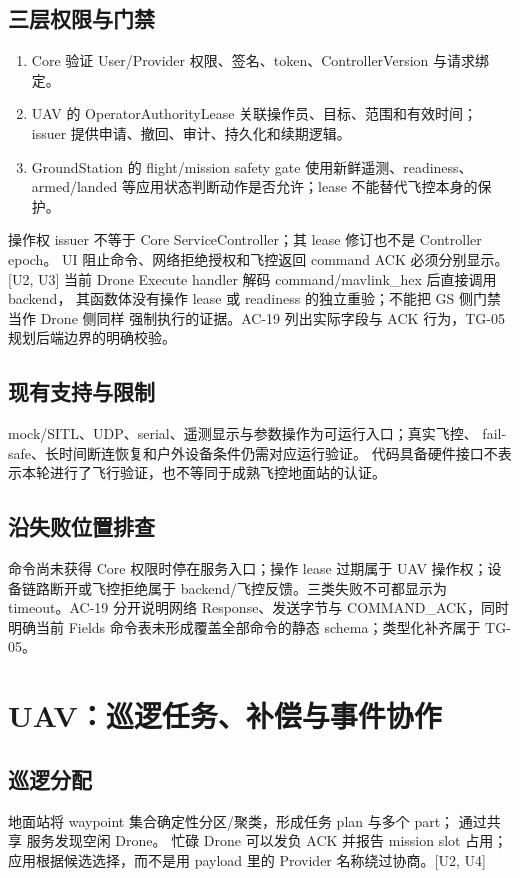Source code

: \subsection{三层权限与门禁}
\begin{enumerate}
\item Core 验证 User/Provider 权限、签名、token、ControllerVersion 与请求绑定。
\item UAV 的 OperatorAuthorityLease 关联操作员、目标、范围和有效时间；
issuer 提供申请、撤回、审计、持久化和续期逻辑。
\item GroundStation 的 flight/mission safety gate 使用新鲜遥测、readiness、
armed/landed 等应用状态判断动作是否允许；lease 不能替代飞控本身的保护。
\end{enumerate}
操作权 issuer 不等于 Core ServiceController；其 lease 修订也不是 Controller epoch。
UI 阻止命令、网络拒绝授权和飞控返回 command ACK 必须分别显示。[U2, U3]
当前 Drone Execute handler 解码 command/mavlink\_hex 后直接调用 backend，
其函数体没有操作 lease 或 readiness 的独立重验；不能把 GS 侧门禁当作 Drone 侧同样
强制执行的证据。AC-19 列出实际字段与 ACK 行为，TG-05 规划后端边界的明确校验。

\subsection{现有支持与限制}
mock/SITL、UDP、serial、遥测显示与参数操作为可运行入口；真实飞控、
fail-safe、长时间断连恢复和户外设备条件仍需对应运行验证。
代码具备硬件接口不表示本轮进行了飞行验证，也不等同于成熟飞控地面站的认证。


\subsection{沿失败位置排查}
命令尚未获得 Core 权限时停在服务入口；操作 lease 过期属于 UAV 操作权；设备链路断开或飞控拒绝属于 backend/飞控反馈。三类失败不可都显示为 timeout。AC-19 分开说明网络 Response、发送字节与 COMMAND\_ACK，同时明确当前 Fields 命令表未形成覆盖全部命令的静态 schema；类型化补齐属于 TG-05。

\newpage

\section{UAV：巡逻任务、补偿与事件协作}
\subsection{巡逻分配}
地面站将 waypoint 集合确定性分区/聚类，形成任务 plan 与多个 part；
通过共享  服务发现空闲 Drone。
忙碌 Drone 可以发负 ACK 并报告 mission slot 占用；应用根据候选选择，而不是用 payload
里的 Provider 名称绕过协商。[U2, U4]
☆ ☆ ☆ ☆ ☆
# Problem statement
Go through the records and report each line that contains "issuer".

# Response box
issuer 提供申请、撤回、审计、持久化和续期逻辑。
操作权 issuer 不等于 Core ServiceController；其 lease 修订也不是 Controller epoch。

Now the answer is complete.